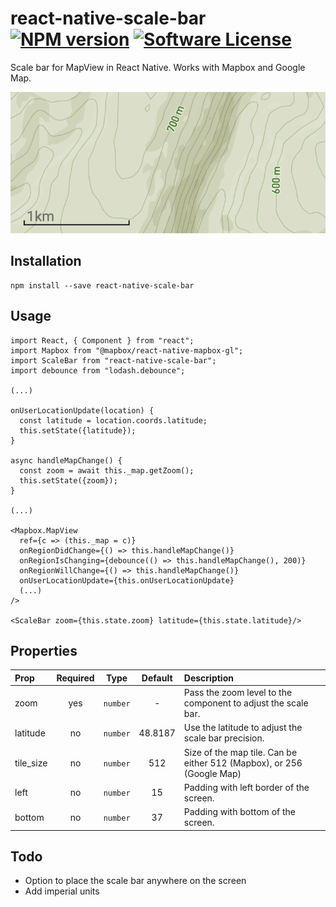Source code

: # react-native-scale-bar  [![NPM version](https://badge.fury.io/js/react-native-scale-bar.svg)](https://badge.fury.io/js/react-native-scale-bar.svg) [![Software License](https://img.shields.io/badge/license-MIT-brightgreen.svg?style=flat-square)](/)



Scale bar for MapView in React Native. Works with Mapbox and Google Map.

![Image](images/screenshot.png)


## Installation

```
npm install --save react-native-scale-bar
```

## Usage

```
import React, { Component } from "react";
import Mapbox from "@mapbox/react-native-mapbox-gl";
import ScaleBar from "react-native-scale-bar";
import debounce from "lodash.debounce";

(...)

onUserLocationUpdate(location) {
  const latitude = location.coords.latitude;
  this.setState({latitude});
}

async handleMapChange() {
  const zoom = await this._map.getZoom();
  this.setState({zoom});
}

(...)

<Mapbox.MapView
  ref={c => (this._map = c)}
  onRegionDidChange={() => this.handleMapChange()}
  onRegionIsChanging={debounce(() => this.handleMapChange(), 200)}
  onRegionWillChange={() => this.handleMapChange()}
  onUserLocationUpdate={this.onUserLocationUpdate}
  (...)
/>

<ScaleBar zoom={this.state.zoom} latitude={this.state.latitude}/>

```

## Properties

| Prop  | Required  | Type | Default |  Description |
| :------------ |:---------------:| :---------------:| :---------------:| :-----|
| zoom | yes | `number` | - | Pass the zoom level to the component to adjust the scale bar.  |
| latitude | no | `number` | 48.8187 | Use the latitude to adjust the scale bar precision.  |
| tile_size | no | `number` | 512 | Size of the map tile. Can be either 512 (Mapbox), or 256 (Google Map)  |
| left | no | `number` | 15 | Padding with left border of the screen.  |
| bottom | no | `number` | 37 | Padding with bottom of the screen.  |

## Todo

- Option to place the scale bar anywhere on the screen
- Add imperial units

- What needs to be done:
From the entries, report every line in which the string "onUserLocationUpdate" occurs.

- Finished task:
onUserLocationUpdate(location) {
  onUserLocationUpdate={this.onUserLocationUpdate}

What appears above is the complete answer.